Enzyme activities were estimated in 36 patients and 15 controls on the basis of urinary metabolites quantified with the use of gas chromatography–mass spectrometry. The overall activity of 11β-hydroxysteroid dehydrogenases (11β-HSDs) was calculated as the ratio of a combination of 5α-tetrahydrocortisol and 5β-tetrahydrocortisol to tetrahydrocortisone (Panel A), which reflects the relative balance of the cortisone–cortisol interconversion. The activity of renal 11β-hydroxysteroid dehydrogenase type 2 (11β-HSD2) was estimated by calculating the ratio of cortisone to cortisol (Panel B). The activity of 5α-reductase was estimated by calculating the ratio of 5α-tetrahydrocortisol to cortisol (Panel C). The activity of 5β-reductase was estimated by calculating the ratio of 5β-tetrahydrocortisol to cortisol (in Panel D) and the ratio of tetrahydrocortisone to cortisone (Panel E). In Panels A through E, the bars represent means, and the T bars standard errors. The lower panels show the correlations of the level of total bile acids (in log₁₀ values) with the activity of 5α-reductase as estimated by calculating the ratio of 5α-tetrahydrocortisol to cortisol (Panel F), the activity of 5β-reductase activity as estimated by calculating the ratio of 5β-tetrahydrocortisol to cortisol (Panel G), and the activity of 5β-reductase as estimated by calculating the ratio of tetrahydrocortisone to cortisone (Panel H). The red lines in the three lower panels indicate the regression lines, and the shaded areas represent 95% confidence intervals.

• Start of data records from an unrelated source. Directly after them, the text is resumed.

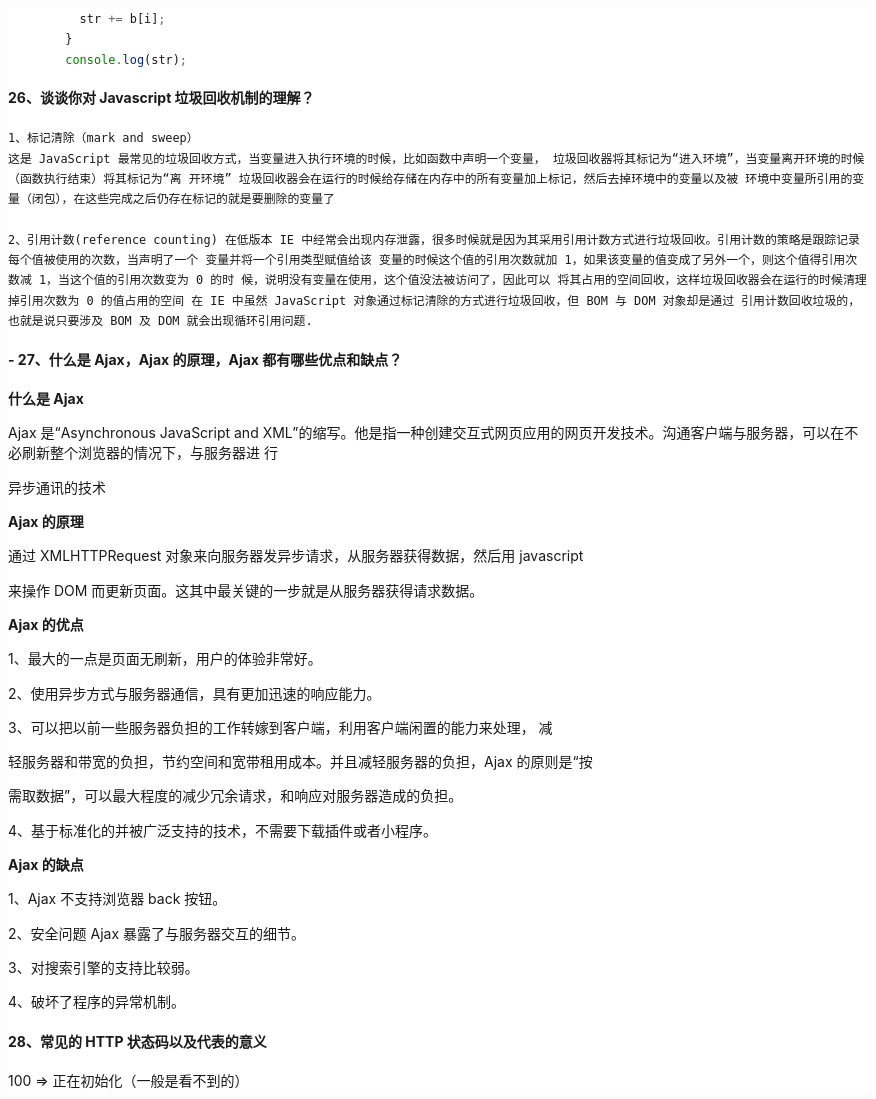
 ```js
          str += b[i];
        }
        console.log(str);
```

#### 26、谈谈你对 Javascript 垃圾回收机制的理解？

```
1、标记清除（mark and sweep）
这是 JavaScript 最常见的垃圾回收方式，当变量进入执行环境的时候，比如函数中声明一个变量， 垃圾回收器将其标记为“进入环境”，当变量离开环境的时候（函数执行结束）将其标记为“离 开环境” 垃圾回收器会在运行的时候给存储在内存中的所有变量加上标记，然后去掉环境中的变量以及被 环境中变量所引用的变量（闭包），在这些完成之后仍存在标记的就是要删除的变量了

2、引用计数(reference counting) 在低版本 IE 中经常会出现内存泄露，很多时候就是因为其采用引用计数方式进行垃圾回收。引用计数的策略是跟踪记录每个值被使用的次数，当声明了一个 变量并将一个引用类型赋值给该 变量的时候这个值的引用次数就加 1，如果该变量的值变成了另外一个，则这个值得引用次数减 1，当这个值的引用次数变为 0 的时 候，说明没有变量在使用，这个值没法被访问了，因此可以 将其占用的空间回收，这样垃圾回收器会在运行的时候清理掉引用次数为 0 的值占用的空间 在 IE 中虽然 JavaScript 对象通过标记清除的方式进行垃圾回收，但 BOM 与 DOM 对象却是通过 引用计数回收垃圾的，也就是说只要涉及 BOM 及 DOM 就会出现循环引用问题.
```

#### - 27、什么是 Ajax，Ajax 的原理，Ajax 都有哪些优点和缺点？

**什么是 Ajax**

Ajax 是“Asynchronous JavaScript and XML”的缩写。他是指一种创建交互式网页应用的网页开发技术。沟通客户端与服务器，可以在不必刷新整个浏览器的情况下，与服务器进 行

异步通讯的技术

**Ajax 的原理**

通过 XMLHTTPRequest 对象来向服务器发异步请求，从服务器获得数据，然后用 javascript

来操作 DOM 而更新页面。这其中最关键的一步就是从服务器获得请求数据。



**Ajax 的优点**

1、最大的一点是页面无刷新，用户的体验非常好。

2、使用异步方式与服务器通信，具有更加迅速的响应能力。

3、可以把以前一些服务器负担的工作转嫁到客户端，利用客户端闲置的能力来处理， 减

轻服务器和带宽的负担，节约空间和宽带租用成本。并且减轻服务器的负担，Ajax 的原则是“按

需取数据”，可以最大程度的减少冗余请求，和响应对服务器造成的负担。

4、基于标准化的并被广泛支持的技术，不需要下载插件或者小程序。

**Ajax 的缺点**

1、Ajax 不支持浏览器 back 按钮。

2、安全问题 Ajax 暴露了与服务器交互的细节。

3、对搜索引擎的支持比较弱。

4、破坏了程序的异常机制。

#### 28、常见的 HTTP 状态码以及代表的意义

100 => 正在初始化（一般是看不到的）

Figure 4. Tissue Expression of Cortisol-Metabolizing Enzymes in Relation to Circulating Levels of Cortisol and Bile Acids

Shown are the results, for 44 patients and 20 controls, of studies evaluating total bile acids (Panel A), 5β-reductase messenger RNA (mRNA) (Panel B), and 5β-reductase protein (Panel C). In Panels A, B, and C, the bars represent means, and the T bars standard errors. The lower panels show the correlations of the 5β-reductase protein level or total bile acid level (in log₁₀ values) with the plasma level of cortisol (Panel D), 5β-reductase mRNA (Panel E), and 5β-reductase protein (Panel F). The red lines in the three lower panels indicate regression lines, and the shaded areas represent 95% confidence intervals. The mRNA data, which have been normalized for glyceraldehyde-3-phosphate-dehydrogenase (GAPDH) expression, are expressed as the factor difference from the mean value for the controls. The protein data, which have been normalized for cytokeratin 18 protein expression, are also expressed as the factor difference from the mean value for the controls.